*** Input data ***

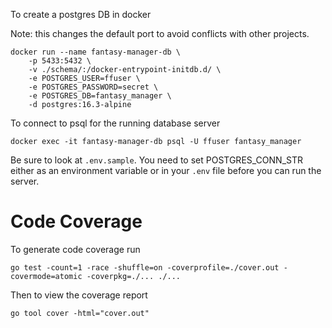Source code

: To create a postgres DB in docker

Note: this changes the default port to avoid conflicts with other projects.

```
docker run --name fantasy-manager-db \
    -p 5433:5432 \
    -v ./schema/:/docker-entrypoint-initdb.d/ \
    -e POSTGRES_USER=ffuser \
    -e POSTGRES_PASSWORD=secret \
    -e POSTGRES_DB=fantasy_manager \
    -d postgres:16.3-alpine
```

To connect to psql for the running database server

```
docker exec -it fantasy-manager-db psql -U ffuser fantasy_manager
```

Be sure to look at `.env.sample`. You need to set POSTGRES_CONN_STR either
as an environment variable or in your `.env` file before you can run the
server.

# Code Coverage

To generate code coverage run

```
go test -count=1 -race -shuffle=on -coverprofile=./cover.out -covermode=atomic -coverpkg=./... ./...
```

Then to view the coverage report

```
go tool cover -html="cover.out"
```
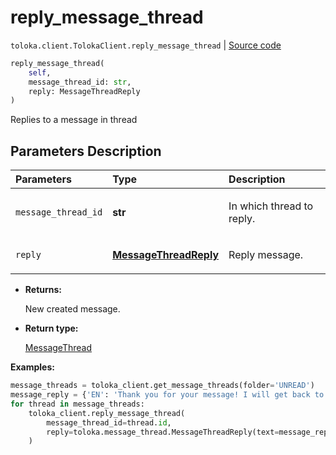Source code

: # reply_message_thread
`toloka.client.TolokaClient.reply_message_thread` | [Source code](https://github.com/Toloka/toloka-kit/blob/v1.1.3/src/client/__init__.py#L953)

```python
reply_message_thread(
    self,
    message_thread_id: str,
    reply: MessageThreadReply
)
```

Replies to a message in thread

## Parameters Description

| Parameters | Type | Description |
| :----------| :----| :-----------|
`message_thread_id`|**str**|<p>In which thread to reply.</p>
`reply`|**[MessageThreadReply](toloka.client.message_thread.MessageThreadReply.md)**|<p>Reply message.</p>

* **Returns:**

  New created message.

* **Return type:**

  [MessageThread](toloka.client.message_thread.MessageThread.md)

**Examples:**


```python
message_threads = toloka_client.get_message_threads(folder='UNREAD')
message_reply = {'EN': 'Thank you for your message! I will get back to you soon.'}
for thread in message_threads:
    toloka_client.reply_message_thread(
        message_thread_id=thread.id,
        reply=toloka.message_thread.MessageThreadReply(text=message_reply)
    )
```
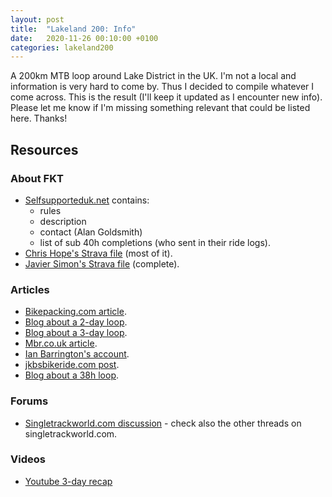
 ```yaml
---
layout: post
title:  "Lakeland 200: Info"
date:   2020-11-26 00:10:00 +0100
categories: lakeland200
---
```


A 200km MTB loop around Lake District in the UK. I'm not a local and information is very hard to come by. Thus I decided to compile whatever I come across. This is the result (I'll keep it updated as I encounter new info). Please let me know if I'm missing something relevant that could be listed here. Thanks!

## Resources

### About FKT

- [Selfsupporteduk.net](https://www.selfsupporteduk.net/lakeland200) contains:
	- rules
	- description
	- contact (Alan Goldsmith)
	- list of sub 40h completions (who sent in their ride logs).
- [Chris Hope's Strava file](https://www.strava.com/activities/153534761/overview) (most of it).
- [Javier Simon's Strava file](https://www.strava.com/activities/3754653389) (complete).

### Articles

- [Bikepacking.com article](https://bikepacking.com/routes/lakeland-200-uk/).
- [Blog about a 2-day loop](http://paulandfiadventures.blogspot.com/p/lakeland-200km.html).
- [Blog about a 3-day loop](http://www.exploreeverything.co.uk/2020/08/11/bikepacking-the-lakeland-200/).
- [Mbr.co.uk article](https://www.mbr.co.uk/routes/lakeland-200-route-385767).
- [Ian Barrington's account](https://ianbarrington.com/2014/09/16/lakeland-200/).
- [jkbsbikeride.com post](https://jkbsbikeride.com/2018/12/22/lake-district-an-off-road-lakeland-loop-16-11-18-19-11-18/).
- [Blog about a 38h loop](https://michaeljamesjones.wordpress.com/2016/01/27/lakeland-200-all-we-love-we-leave-behind-2/).

### Forums

- [Singletrackworld.com discussion](https://singletrackworld.com/forum/topic/lakeland-200-anyone-done-it/) - check also the other threads on singletrackworld.com. 

### Videos

- [Youtube 3-day recap](https://www.youtube.com/watch?v=Vz1-z4strVQ)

*** End of Input data ***

Goal of the exercise = Output only the lines from the one that contains "A 200km MTB" through the final line of the records, exactly as given.

Response box =
A 200km MTB loop around Lake District in the UK. I'm not a local and information is very hard to come by. Thus I decided to compile whatever I come across. This is the result (I'll keep it updated as I encounter new info). Please let me know if I'm missing something relevant that could be listed here. Thanks!

## Resources

### About FKT

- [Selfsupporteduk.net](https://www.selfsupporteduk.net/lakeland200) contains:
	- rules
	- description
	- contact (Alan Goldsmith)
	- list of sub 40h completions (who sent in their ride logs).
- [Chris Hope's Strava file](https://www.strava.com/activities/153534761/overview) (most of it).
- [Javier Simon's Strava file](https://www.strava.com/activities/3754653389) (complete).

### Articles

- [Bikepacking.com article](https://bikepacking.com/routes/lakeland-200-uk/).
- [Blog about a 2-day loop](http://paulandfiadventures.blogspot.com/p/lakeland-200km.html).
- [Blog about a 3-day loop](http://www.exploreeverything.co.uk/2020/08/11/bikepacking-the-lakeland-200/).
- [Mbr.co.uk article](https://www.mbr.co.uk/routes/lakeland-200-route-385767).
- [Ian Barrington's account](https://ianbarrington.com/2014/09/16/lakeland-200/).
- [jkbsbikeride.com post](https://jkbsbikeride.com/2018/12/22/lake-district-an-off-road-lakeland-loop-16-11-18-19-11-18/).
- [Blog about a 38h loop](https://michaeljamesjones.wordpress.com/2016/01/27/lakeland-200-all-we-love-we-leave-behind-2/).

### Forums

- [Singletrackworld.com discussion](https://singletrackworld.com/forum/topic/lakeland-200-anyone-done-it/) - check also the other threads on singletrackworld.com. 

### Videos

- [Youtube 3-day recap](https://www.youtube.com/watch?v=Vz1-z4strVQ)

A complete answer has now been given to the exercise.